It hit the newswire recently: If you would have told me a year ago that I would be sitting in a loud sports bar and grill with my family rooting for any basketball team, I would have called you crazy.
I am not a sports fan. I understand the games, and I see some benefits, but they just aren’t for me. However, on March 22, my family and I just so happened into Woody’s Surfside Island Rum and Grille to try it for the first time, since we live nearby. I had no idea that the FGCU men’s basketball team was playing until about five minutes into our dining experience.
Half-time was just ending and FGCU was up by just two points against Georgetown. Being a basketball novice, I hadn’t fully grasped the accomplishment. But as FGCU scored again the entire restaurant vibrated with cheers and applause and whoops and yells. I looked at the place – this was not a college hangout. About 35 minutes away from the FGCU campus in a sleepy section of Cape Coral, Eagle pride was bountiful. It was at this moment that I realized something truly special was happening for the 14 young men who represent FGCU and the six coaches who are helping them along. The “Cinder-Eagle story” it has been called. Where do these Eagles hail from? Why, Dunk City, of course.
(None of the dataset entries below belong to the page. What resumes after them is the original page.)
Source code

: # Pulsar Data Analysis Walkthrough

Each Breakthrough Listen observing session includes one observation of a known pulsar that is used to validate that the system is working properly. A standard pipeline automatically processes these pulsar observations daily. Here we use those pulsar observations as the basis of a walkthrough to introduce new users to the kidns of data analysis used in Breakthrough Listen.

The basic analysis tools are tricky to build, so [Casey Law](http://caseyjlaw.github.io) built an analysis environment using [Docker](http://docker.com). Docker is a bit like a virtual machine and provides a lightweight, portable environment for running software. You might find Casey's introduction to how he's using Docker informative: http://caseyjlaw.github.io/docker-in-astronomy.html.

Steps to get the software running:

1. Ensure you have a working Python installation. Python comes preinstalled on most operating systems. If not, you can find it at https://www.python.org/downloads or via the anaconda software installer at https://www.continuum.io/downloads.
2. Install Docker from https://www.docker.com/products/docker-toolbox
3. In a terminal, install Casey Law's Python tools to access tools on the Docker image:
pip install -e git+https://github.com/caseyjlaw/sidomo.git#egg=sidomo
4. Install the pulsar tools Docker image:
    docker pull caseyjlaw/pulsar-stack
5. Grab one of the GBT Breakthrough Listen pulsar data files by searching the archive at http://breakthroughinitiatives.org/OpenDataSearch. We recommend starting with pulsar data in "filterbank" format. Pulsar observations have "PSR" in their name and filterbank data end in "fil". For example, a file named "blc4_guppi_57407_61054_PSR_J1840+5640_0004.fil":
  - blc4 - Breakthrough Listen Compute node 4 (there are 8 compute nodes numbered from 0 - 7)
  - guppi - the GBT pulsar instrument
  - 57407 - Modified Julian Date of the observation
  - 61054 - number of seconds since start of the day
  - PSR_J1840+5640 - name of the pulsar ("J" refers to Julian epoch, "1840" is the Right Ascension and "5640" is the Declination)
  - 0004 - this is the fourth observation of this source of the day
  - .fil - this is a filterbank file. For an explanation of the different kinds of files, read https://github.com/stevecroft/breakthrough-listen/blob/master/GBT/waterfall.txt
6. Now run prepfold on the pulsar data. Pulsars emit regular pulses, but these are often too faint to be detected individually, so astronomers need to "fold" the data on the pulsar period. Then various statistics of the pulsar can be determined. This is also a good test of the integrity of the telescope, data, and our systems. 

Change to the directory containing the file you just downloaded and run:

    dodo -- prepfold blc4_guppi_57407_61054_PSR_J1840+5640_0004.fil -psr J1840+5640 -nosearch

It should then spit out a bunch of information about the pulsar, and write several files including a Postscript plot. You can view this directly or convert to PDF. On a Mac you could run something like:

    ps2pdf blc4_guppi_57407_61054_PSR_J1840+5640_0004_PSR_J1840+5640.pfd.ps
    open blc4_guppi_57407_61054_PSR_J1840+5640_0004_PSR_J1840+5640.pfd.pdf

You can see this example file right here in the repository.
This run to the coveted Final Four and NCAA Championship is having an effect on southwest Florida far beyond the scorching of brackets. It’s creating the sense of community that the school has always tried for but never fully achieved. It makes students, alumni and residents of the area stand up tall and say, “Yes, I know FGCU could do this. We may be young, but we are a force to be reckoned with.”
It was that pride that took us back out on Sunday to watch this school everyone had written off make history by being the first 15 seed to make the Sweet 16 – ever — and the first to make it in its first year of eligibility. The players have become the rock to a community that had been clinging to thin air for so long. Their performances have been awe inspiring, and their personal stories just as powerful. This is what makes for good sports. It’s the primal force, not millions in contracts or petty squabbles or dope-laced scandals that keep us non-sports fans away. This is how passion and excitement-fueled gladiators bridge divides, capture our attention and hearts and hold them close for inspiration.
SportsCenter said the Eagles made the game fun again with their high-flying risky playing style. Sherwood Brown was named ESPN’s player of the week. Brett Comer was credited for passing an underhanded alley-oop to teammate Chase Fieler, which was dubbed the “Alley-oop heard ‘round the world” by ESPN’s Dana O’Neil. The Eagles are magnetic, electric. They embody hometown pride. We are not worthy.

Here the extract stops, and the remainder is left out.